Paternalistic bureaucrats resisted inviting the general public to use masks on grounds that the supply was limited and would be needed by health professionals — hence they lied to us saying “masks are not effective”. They did not get the inventiveness and industriousness of people who do not need a government to produce masks for them: they can rapidly convert about anything into well-functioning protective face covering appendages, say rags into which one can stitch coffee filters… about anything. Nor did bureaucrats heed the notion of markets and the existence of opportunists who can supply people with what they want.

Fifth Error: Missing Extremely Strong Statistical Signals

Many people who deal with statistics think in terms of either mechanistic concepts (say correlation) they don’t quite understand, or local results; they fear to be presenting “anecdotes”, and fail to grasp the broader notion of statistical signals where you look at the whole story, not the body parts. For here, again, evidence compounds.

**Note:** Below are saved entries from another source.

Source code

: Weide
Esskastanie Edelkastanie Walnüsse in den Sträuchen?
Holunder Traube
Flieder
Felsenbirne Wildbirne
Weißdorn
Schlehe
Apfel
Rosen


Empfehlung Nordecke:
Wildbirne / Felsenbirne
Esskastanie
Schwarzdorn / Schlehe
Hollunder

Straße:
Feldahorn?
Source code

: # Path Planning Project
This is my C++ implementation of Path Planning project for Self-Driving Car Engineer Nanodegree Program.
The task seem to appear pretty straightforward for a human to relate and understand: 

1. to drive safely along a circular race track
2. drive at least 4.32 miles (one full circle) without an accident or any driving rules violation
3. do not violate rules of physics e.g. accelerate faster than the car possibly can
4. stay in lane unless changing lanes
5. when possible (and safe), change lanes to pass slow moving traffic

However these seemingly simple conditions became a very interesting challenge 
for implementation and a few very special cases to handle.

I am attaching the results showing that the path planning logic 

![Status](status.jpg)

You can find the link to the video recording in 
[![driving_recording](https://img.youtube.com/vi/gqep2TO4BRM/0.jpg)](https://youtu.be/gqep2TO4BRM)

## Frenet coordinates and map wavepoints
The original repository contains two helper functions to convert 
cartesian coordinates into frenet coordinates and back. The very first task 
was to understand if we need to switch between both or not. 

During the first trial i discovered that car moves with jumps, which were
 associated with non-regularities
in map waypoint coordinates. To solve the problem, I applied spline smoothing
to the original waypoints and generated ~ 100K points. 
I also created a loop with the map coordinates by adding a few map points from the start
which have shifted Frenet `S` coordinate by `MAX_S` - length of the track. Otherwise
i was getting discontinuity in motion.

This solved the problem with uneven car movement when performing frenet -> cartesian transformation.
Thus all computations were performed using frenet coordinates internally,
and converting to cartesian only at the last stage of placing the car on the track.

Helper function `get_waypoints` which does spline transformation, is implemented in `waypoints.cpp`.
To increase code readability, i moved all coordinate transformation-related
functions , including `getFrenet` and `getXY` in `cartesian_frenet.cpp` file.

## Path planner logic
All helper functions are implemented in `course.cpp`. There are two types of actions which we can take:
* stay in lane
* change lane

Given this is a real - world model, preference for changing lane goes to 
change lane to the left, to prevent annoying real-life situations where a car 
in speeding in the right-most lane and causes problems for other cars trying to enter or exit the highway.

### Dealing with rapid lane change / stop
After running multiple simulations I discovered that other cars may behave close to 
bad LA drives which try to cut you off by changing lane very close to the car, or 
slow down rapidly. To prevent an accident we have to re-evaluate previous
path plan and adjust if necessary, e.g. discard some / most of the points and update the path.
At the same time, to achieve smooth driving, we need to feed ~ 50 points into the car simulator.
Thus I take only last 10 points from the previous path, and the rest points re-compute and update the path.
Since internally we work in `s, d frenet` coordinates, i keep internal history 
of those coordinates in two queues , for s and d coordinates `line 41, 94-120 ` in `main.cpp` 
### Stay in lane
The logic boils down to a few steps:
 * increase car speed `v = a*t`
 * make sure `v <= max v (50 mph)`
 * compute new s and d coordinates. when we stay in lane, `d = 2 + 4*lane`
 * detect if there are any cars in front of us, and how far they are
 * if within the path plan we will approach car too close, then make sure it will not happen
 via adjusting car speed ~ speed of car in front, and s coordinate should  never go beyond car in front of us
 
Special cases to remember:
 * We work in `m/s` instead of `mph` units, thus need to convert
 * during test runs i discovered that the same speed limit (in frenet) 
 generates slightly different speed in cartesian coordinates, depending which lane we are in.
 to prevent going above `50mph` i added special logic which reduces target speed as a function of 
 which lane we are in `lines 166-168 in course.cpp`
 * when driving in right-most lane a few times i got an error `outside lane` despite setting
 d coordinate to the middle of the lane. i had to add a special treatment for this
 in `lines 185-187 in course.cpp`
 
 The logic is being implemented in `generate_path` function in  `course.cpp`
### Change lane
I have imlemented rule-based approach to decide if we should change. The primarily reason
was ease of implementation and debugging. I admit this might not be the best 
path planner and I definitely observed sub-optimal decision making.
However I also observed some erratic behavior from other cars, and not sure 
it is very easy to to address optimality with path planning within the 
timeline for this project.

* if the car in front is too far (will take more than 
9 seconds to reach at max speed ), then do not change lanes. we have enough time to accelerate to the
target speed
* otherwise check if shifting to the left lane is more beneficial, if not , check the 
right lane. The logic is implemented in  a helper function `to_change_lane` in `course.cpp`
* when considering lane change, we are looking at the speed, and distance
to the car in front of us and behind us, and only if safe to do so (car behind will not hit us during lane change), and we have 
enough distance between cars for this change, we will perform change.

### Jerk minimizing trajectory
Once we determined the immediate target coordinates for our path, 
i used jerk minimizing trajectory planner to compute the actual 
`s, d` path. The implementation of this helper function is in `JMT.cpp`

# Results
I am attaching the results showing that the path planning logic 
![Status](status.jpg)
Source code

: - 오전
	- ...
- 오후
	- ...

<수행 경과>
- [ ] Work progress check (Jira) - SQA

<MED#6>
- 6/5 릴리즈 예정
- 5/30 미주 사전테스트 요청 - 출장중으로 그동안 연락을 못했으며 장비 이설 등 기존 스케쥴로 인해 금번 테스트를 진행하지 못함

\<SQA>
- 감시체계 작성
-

We have a) the salon story where two infected stylists failed to infect all their 140 clients (making the probability of infection for bilateral mask wearing safely below 1% for a salon-style exposure) — we know the probability of infection for non mask wearers from tens of thousands of data points and the various R0 estimations) plus b) the rate of infection of countries where masks were mandatory, plus c) tons of papers with more or less flawed methodologies, etc.

Sixth Error: The Non-Aggression Principle

“Libertarians” (in brackets) are resisting mask wearing on grounds that it constrains their freedom. Yet the entire concept of liberty lies in the Non-Aggression Principle, the equivalent of the Silver Rule: do not harm others; they in turn should not harm you. Even more insulting is the demand by pseudolibertarians that Costco should banned from forcing customers to wear mask — but libertarianism allows you to set the rules on your own property. Costco should be able to force visitors to wear pink shirts and purple glasses if they wished.

Note that by infecting another person you are not infecting just another person. You are infecting many many more and causing systemic risk.

Wear a mask. For the Sake of Others.


1- I commend the very very very few writers such as Zeynep Tufekci who have been fighting the fight in the media.

2- I truly believe that the pseudolibertarians are sociopaths and misanthropes looking for a political party that they think fits their misanthropy.